Table 2.6: Degree of colloid stability as a function of zeta potential

Zeta potential (mV) Colloid stability

from 0 to ±5 Rapid coagulation or flocculation

from ±10 to ±30 Incipient stability

from ±30 to ±40 Moderate stability

from ±40 to ±60 Good stability

more than ±61 Excellent stability

(Source: Sympatec GmbH, 2009)

Table 2.7: Degree of coagulation as a function of zeta potential

Zeta potential (mV) Degree of coagulation

from +3 to 0 Maximum

from -1 to -4 Excellent

from -5 to -10 Fair

from -11 to -20 Poor

from -21 to -30 Virtually none

(Source: Shammas, 2005)

According to Table 2.6 and 2.7, the magnitude of the zeta potential indicates the potential stability of a colloidal system. If all the particles in a suspension have a large negative or positive zeta potential, then they will tend to repel each other and no tendency for the particles to come together will occur. However, if the particles have low zeta potential values, then no force will prevent the particles from coming together and flocculating. As this electric potential approaches zero, particles tend to aggregate.

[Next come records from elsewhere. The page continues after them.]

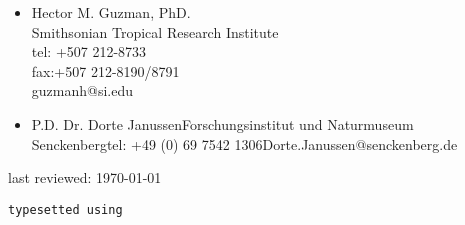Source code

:\documentclass[letter,10pt]{article}
\begin{document}
\begin{small}
\begin{itemize}
		\item{Hector M. Guzman, PhD.\\Smithsonian Tropical Research Institute\\tel: +507 212-8733\\fax:+507 212-8190/8791\\guzmanh@si.edu}

		\item{P.D. Dr. Dorte Janussen\newline Forschungsinstitut und Naturmuseum Senckenberg\newline tel: +49 (0) 69 7542 1306\newline Dorte.Janussen@senckenberg.de}
	\end{itemize}

	\begin{flushright}
		last reviewed: \today
	\end{flushright}
\end{small}

\begin{center}
	{\scriptsize \texttt{typesetted using}}\\{\small \texttt{\LaTeXe}}\pagebreak
\end{center}
\end{document}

Therefore, a lower zeta potential means a more effective coagulation.

Nevertheless, there are other coagulation mechanisms than charge destabilization which will be discussed in Section 2.14. Hence, indication of coagulation performance by zeta potential is only appropriate if charge destabilization is the predominant coagulation mechanism (Bratby, 2006). Deviation of zeta potential from zero to optimum coagulation conditions indicates other coagulation mechanisms surmount the coagulation process, not charge neutralization (Eikebrokk, Juhna and Østerhus, 2006).

2.8.2.2 DLVO Theory

Developed in the 1940s, DLVO theory deals with the stability of colloidal systems. According to DLVO theory, colloidal stability can be predicted by considering van der Waals and electrical double layer interactions. It calculates the balance of two opposing forces between charged colloidal particles, namely van der Waals attraction (attraction forces) and electrostatic repulsion (repulsive forces) (Binks and Horozov, 2006; Pashley and Karaman, 2004; Gregory and Duan, 2001).

Prediction of this model is in line with the Schulze-Hardy rule, which emphasizes the dependence of colloid stability or coagulations on the added electrolyte‟s concentration and valency (Tadros, 2007; Shammas 2005).

In water, colloidal particles collide with water molecules constantly and randomly, termed as Brownian movement. As particles with similar charges approach one another, the repulsive electrostatic forces increase to keep them separated. However, if they can neutralize the electrokinetic potential, then the attractive van der Waals force will dominate and the particles will remain close

together, forming larger flocs (in agreement with aforementioned zeta potential concept). In this case, coagulant can be introduced into the wastewater to do the trick.